- **WHAT IS NEEDED**
Each line of the data is to be output verbatim, with the images removed.

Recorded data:
# # # #
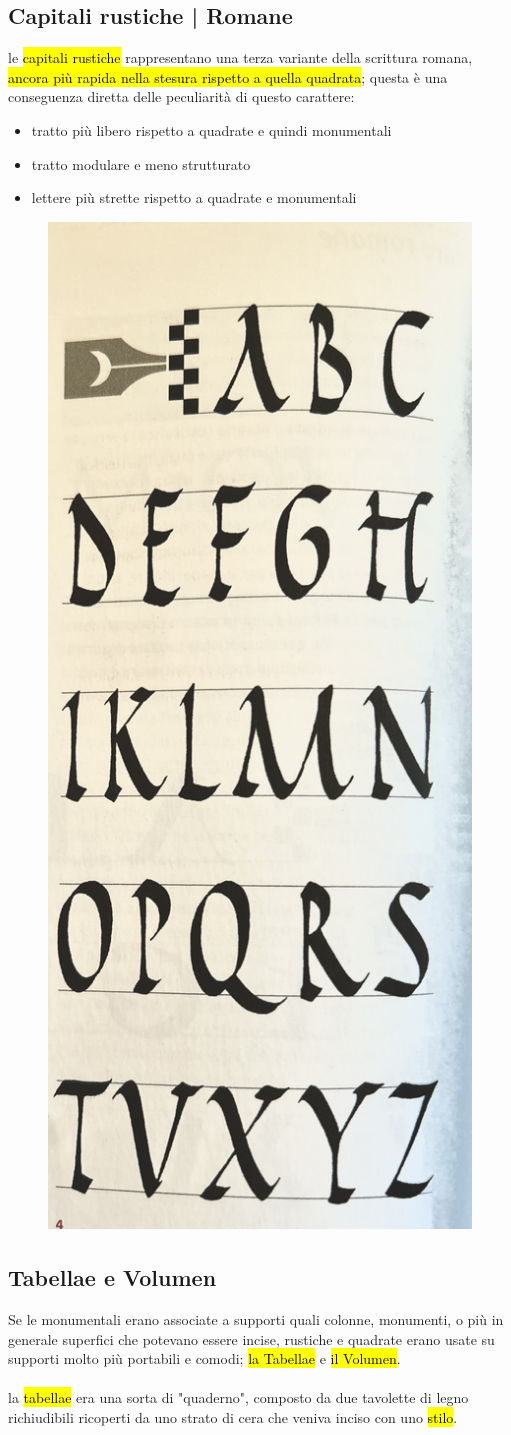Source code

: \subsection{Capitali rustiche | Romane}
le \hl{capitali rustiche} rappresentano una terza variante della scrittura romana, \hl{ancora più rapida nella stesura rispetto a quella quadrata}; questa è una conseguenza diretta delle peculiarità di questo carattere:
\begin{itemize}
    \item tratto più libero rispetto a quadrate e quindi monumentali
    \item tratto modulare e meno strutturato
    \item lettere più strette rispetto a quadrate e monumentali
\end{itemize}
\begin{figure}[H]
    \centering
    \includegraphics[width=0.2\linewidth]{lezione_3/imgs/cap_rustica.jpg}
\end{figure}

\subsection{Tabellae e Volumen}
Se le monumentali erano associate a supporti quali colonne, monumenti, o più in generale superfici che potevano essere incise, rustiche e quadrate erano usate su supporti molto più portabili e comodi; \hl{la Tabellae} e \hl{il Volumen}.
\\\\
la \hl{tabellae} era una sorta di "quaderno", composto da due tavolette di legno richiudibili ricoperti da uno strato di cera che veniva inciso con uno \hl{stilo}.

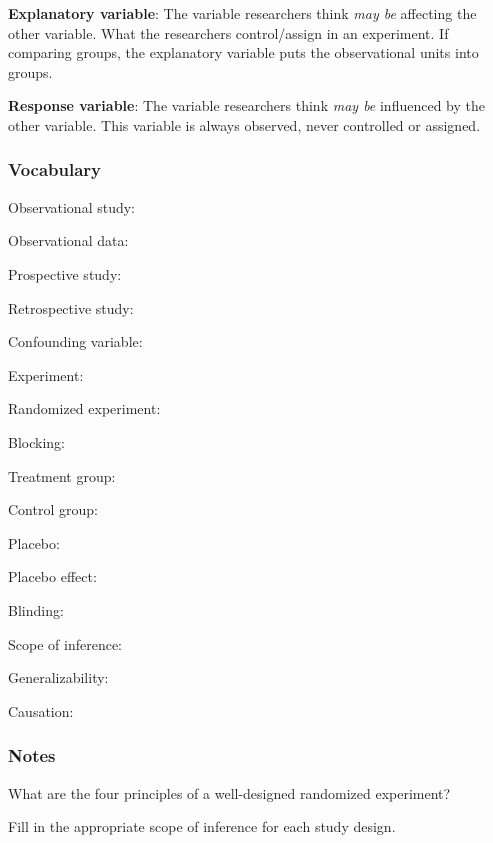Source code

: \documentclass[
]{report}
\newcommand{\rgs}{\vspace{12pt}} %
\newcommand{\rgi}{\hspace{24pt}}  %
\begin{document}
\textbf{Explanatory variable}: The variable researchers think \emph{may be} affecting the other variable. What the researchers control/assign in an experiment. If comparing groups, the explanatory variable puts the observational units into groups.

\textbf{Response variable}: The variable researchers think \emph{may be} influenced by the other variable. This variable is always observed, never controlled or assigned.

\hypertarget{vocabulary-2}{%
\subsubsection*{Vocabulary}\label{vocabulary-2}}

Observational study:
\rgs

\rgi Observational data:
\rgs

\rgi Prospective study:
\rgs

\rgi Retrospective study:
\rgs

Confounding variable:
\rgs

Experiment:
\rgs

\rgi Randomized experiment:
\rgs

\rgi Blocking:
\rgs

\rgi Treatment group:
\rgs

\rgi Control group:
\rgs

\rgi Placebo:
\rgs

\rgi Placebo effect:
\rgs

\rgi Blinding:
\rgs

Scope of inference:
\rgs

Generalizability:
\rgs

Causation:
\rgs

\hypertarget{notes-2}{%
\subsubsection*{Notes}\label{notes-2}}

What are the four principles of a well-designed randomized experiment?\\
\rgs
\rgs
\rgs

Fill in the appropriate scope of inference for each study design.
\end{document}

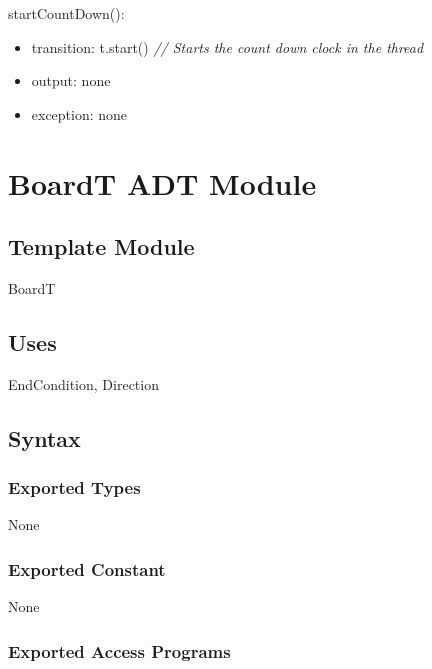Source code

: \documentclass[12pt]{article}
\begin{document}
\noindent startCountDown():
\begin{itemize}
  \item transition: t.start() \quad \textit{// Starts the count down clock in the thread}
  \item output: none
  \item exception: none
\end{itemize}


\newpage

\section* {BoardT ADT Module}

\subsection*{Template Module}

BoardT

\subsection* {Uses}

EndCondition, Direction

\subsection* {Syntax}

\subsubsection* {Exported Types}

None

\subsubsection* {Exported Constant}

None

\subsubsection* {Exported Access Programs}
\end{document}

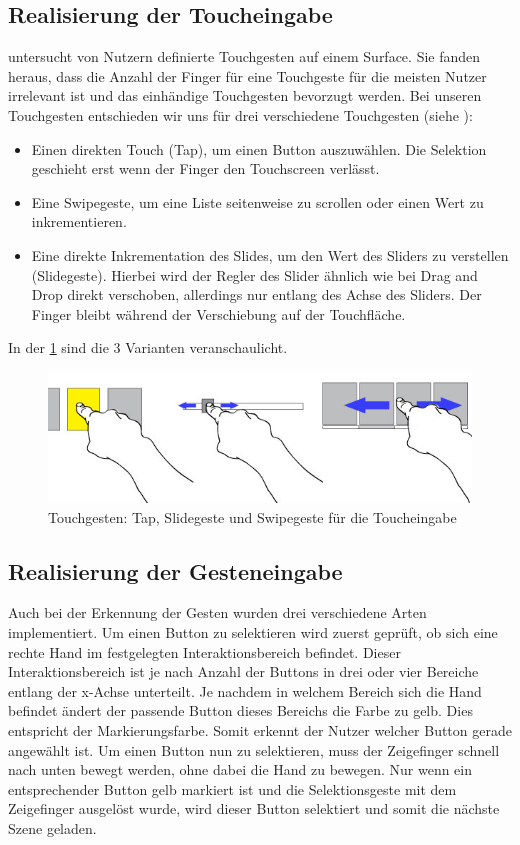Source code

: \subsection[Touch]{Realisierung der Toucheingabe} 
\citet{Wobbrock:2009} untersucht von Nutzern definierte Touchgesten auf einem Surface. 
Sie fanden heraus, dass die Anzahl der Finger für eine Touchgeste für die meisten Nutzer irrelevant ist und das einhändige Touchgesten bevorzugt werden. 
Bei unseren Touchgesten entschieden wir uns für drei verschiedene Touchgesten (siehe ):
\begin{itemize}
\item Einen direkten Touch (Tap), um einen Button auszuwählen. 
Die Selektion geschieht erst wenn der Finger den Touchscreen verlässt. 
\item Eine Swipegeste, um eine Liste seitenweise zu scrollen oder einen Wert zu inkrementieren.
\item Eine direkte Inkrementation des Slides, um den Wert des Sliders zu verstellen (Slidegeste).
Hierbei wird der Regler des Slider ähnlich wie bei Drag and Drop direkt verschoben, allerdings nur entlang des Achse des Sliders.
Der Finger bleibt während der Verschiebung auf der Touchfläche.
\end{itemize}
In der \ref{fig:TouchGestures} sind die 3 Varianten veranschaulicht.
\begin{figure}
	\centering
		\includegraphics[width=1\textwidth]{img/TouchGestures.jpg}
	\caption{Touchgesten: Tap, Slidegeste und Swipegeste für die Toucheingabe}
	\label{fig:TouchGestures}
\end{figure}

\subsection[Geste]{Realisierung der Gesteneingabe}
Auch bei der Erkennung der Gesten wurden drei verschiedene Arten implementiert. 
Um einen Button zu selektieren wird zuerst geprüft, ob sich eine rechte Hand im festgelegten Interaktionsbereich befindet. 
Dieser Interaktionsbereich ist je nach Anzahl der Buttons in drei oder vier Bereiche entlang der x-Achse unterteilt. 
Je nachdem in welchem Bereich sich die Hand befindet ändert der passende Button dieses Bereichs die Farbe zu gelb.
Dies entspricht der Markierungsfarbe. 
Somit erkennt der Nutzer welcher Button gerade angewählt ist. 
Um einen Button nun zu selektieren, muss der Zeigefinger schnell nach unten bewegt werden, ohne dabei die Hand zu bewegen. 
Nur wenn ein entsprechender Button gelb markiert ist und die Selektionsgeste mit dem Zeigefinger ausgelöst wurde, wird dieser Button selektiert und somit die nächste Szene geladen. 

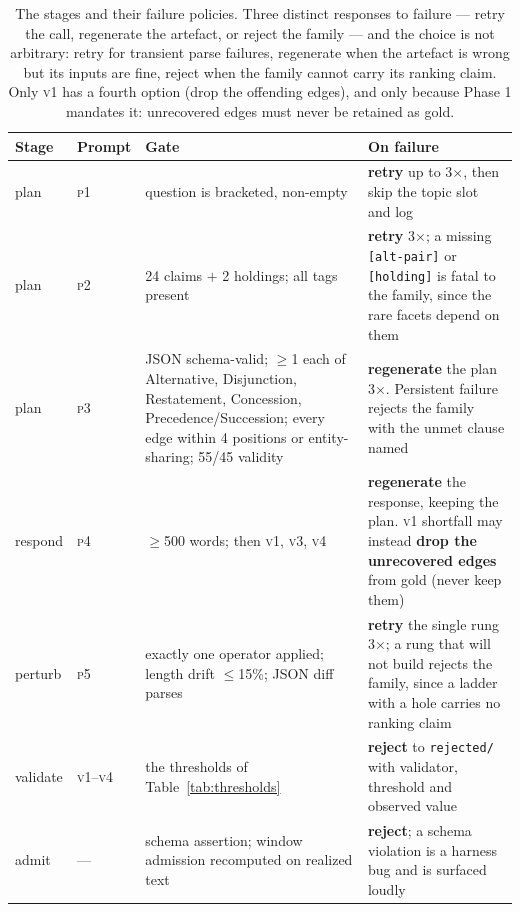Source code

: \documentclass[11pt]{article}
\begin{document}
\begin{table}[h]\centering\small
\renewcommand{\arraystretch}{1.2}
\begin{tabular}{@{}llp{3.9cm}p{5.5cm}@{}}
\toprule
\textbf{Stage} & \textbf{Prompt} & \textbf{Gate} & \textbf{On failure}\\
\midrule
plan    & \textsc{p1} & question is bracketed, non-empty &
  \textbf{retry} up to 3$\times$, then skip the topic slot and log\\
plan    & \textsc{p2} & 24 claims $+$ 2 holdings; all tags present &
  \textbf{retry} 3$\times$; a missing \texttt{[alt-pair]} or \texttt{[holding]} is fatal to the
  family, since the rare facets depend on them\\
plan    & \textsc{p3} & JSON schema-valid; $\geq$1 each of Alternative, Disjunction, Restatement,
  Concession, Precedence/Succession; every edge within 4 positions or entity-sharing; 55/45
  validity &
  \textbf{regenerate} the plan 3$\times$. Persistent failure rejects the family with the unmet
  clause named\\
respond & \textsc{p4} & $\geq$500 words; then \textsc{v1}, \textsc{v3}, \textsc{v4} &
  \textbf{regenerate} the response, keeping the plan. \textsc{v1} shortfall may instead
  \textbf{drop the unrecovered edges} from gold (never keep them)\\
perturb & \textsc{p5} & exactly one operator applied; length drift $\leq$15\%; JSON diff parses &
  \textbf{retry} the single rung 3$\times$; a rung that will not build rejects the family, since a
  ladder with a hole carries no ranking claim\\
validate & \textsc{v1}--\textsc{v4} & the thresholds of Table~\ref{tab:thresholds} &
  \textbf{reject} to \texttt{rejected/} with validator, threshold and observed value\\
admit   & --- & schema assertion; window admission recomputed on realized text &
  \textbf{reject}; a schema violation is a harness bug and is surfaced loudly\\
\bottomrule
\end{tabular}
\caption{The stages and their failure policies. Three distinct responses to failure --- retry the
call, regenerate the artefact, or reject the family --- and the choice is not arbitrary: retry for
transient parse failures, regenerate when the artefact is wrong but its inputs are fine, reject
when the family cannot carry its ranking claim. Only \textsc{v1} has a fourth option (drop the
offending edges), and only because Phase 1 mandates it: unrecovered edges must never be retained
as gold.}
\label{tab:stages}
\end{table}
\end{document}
# # # #
- **TASK OUTPUT**
Source code

: \subsection{Capitali rustiche | Romane}
le \hl{capitali rustiche} rappresentano una terza variante della scrittura romana, \hl{ancora più rapida nella stesura rispetto a quella quadrata}; questa è una conseguenza diretta delle peculiarità di questo carattere:
\begin{itemize}
    \item tratto più libero rispetto a quadrate e quindi monumentali
    \item tratto modulare e meno strutturato
    \item lettere più strette rispetto a quadrate e monumentali
\end{itemize}
\begin{figure}[H]
    \centering
    \includegraphics[width=0.2\linewidth]{lezione_3/imgs/cap_rustica.jpg}
\end{figure}

\subsection{Tabellae e Volumen}
Se le monumentali erano associate a supporti quali colonne, monumenti, o più in generale superfici che potevano essere incise, rustiche e quadrate erano usate su supporti molto più portabili e comodi; \hl{la Tabellae} e \hl{il Volumen}.
\\\\
la \hl{tabellae} era una sorta di "quaderno", composto da due tavolette di legno richiudibili ricoperti da uno strato di cera che veniva inciso con uno \hl{stilo}.

Source code

: \documentclass[
]{report}
\newcommand{\rgs}{\vspace{12pt}} %
\newcommand{\rgi}{\hspace{24pt}}  %
\begin{document}
\textbf{Explanatory variable}: The variable researchers think \emph{may be} affecting the other variable. What the researchers control/assign in an experiment. If comparing groups, the explanatory variable puts the observational units into groups.

\textbf{Response variable}: The variable researchers think \emph{may be} influenced by the other variable. This variable is always observed, never controlled or assigned.

\hypertarget{vocabulary-2}{%
\subsubsection*{Vocabulary}\label{vocabulary-2}}

Observational study:
\rgs

\rgi Observational data:
\rgs

\rgi Prospective study:
\rgs

\rgi Retrospective study:
\rgs

Confounding variable:
\rgs

Experiment:
\rgs

\rgi Randomized experiment:
\rgs

\rgi Blocking:
\rgs

\rgi Treatment group:
\rgs

\rgi Control group:
\rgs

\rgi Placebo:
\rgs

\rgi Placebo effect:
\rgs

\rgi Blinding:
\rgs

Scope of inference:
\rgs

Generalizability:
\rgs

Causation:
\rgs

\hypertarget{notes-2}{%
\subsubsection*{Notes}\label{notes-2}}

What are the four principles of a well-designed randomized experiment?\\
\rgs
\rgs
\rgs

Fill in the appropriate scope of inference for each study design.
\end{document}

Source code

: \documentclass[12pt]{article}
\begin{document}
\noindent startCountDown():
\begin{itemize}
  \item transition: t.start() \quad \textit{// Starts the count down clock in the thread}
  \item output: none
  \item exception: none
\end{itemize}


\newpage

\section* {BoardT ADT Module}

\subsection*{Template Module}

BoardT

\subsection* {Uses}

EndCondition, Direction

\subsection* {Syntax}

\subsubsection* {Exported Types}

None

\subsubsection* {Exported Constant}

None

\subsubsection* {Exported Access Programs}
\end{document}

Source code

: \subsection[Touch]{Realisierung der Toucheingabe} 
\citet{Wobbrock:2009} untersucht von Nutzern definierte Touchgesten auf einem Surface. 
Sie fanden heraus, dass die Anzahl der Finger für eine Touchgeste für die meisten Nutzer irrelevant ist und das einhändige Touchgesten bevorzugt werden. 
Bei unseren Touchgesten entschieden wir uns für drei verschiedene Touchgesten (siehe ):
\begin{itemize}
\item Einen direkten Touch (Tap), um einen Button auszuwählen. 
Die Selektion geschieht erst wenn der Finger den Touchscreen verlässt. 
\item Eine Swipegeste, um eine Liste seitenweise zu scrollen oder einen Wert zu inkrementieren.
\item Eine direkte Inkrementation des Slides, um den Wert des Sliders zu verstellen (Slidegeste).
Hierbei wird der Regler des Slider ähnlich wie bei Drag and Drop direkt verschoben, allerdings nur entlang des Achse des Sliders.
Der Finger bleibt während der Verschiebung auf der Touchfläche.
\end{itemize}
In der \ref{fig:TouchGestures} sind die 3 Varianten veranschaulicht.
\begin{figure}
	\centering
		\includegraphics[width=1\textwidth]{img/TouchGestures.jpg}
	\caption{Touchgesten: Tap, Slidegeste und Swipegeste für die Toucheingabe}
	\label{fig:TouchGestures}
\end{figure}

\subsection[Geste]{Realisierung der Gesteneingabe}
Auch bei der Erkennung der Gesten wurden drei verschiedene Arten implementiert. 
Um einen Button zu selektieren wird zuerst geprüft, ob sich eine rechte Hand im festgelegten Interaktionsbereich befindet. 
Dieser Interaktionsbereich ist je nach Anzahl der Buttons in drei oder vier Bereiche entlang der x-Achse unterteilt. 
Je nachdem in welchem Bereich sich die Hand befindet ändert der passende Button dieses Bereichs die Farbe zu gelb.
Dies entspricht der Markierungsfarbe. 
Somit erkennt der Nutzer welcher Button gerade angewählt ist. 
Um einen Button nun zu selektieren, muss der Zeigefinger schnell nach unten bewegt werden, ohne dabei die Hand zu bewegen. 
Nur wenn ein entsprechender Button gelb markiert ist und die Selektionsgeste mit dem Zeigefinger ausgelöst wurde, wird dieser Button selektiert und somit die nächste Szene geladen. 

Source code

: \documentclass[11pt]{article}
\begin{document}
\begin{table}[h]\centering\small
\renewcommand{\arraystretch}{1.2}
\begin{tabular}{@{}llp{3.9cm}p{5.5cm}@{}}
\toprule
\textbf{Stage} & \textbf{Prompt} & \textbf{Gate} & \textbf{On failure}\\
\midrule
plan    & \textsc{p1} & question is bracketed, non-empty &
  \textbf{retry} up to 3$\times$, then skip the topic slot and log\\
plan    & \textsc{p2} & 24 claims $+$ 2 holdings; all tags present &
  \textbf{retry} 3$\times$; a missing \texttt{[alt-pair]} or \texttt{[holding]} is fatal to the
  family, since the rare facets depend on them\\
plan    & \textsc{p3} & JSON schema-valid; $\geq$1 each of Alternative, Disjunction, Restatement,
  Concession, Precedence/Succession; every edge within 4 positions or entity-sharing; 55/45
  validity &
  \textbf{regenerate} the plan 3$\times$. Persistent failure rejects the family with the unmet
  clause named\\
respond & \textsc{p4} & $\geq$500 words; then \textsc{v1}, \textsc{v3}, \textsc{v4} &
  \textbf{regenerate} the response, keeping the plan. \textsc{v1} shortfall may instead
  \textbf{drop the unrecovered edges} from gold (never keep them)\\
perturb & \textsc{p5} & exactly one operator applied; length drift $\leq$15\%; JSON diff parses &
  \textbf{retry} the single rung 3$\times$; a rung that will not build rejects the family, since a
  ladder with a hole carries no ranking claim\\
validate & \textsc{v1}--\textsc{v4} & the thresholds of Table~\ref{tab:thresholds} &
  \textbf{reject} to \texttt{rejected/} with validator, threshold and observed value\\
admit   & --- & schema assertion; window admission recomputed on realized text &
  \textbf{reject}; a schema violation is a harness bug and is surfaced loudly\\
\bottomrule
\end{tabular}
\caption{The stages and their failure policies. Three distinct responses to failure --- retry the
call, regenerate the artefact, or reject the family --- and the choice is not arbitrary: retry for
transient parse failures, regenerate when the artefact is wrong but its inputs are fine, reject
when the family cannot carry its ranking claim. Only \textsc{v1} has a fourth option (drop the
offending edges), and only because Phase 1 mandates it: unrecovered edges must never be retained
as gold.}
\label{tab:stages}
\end{table}
\end{document}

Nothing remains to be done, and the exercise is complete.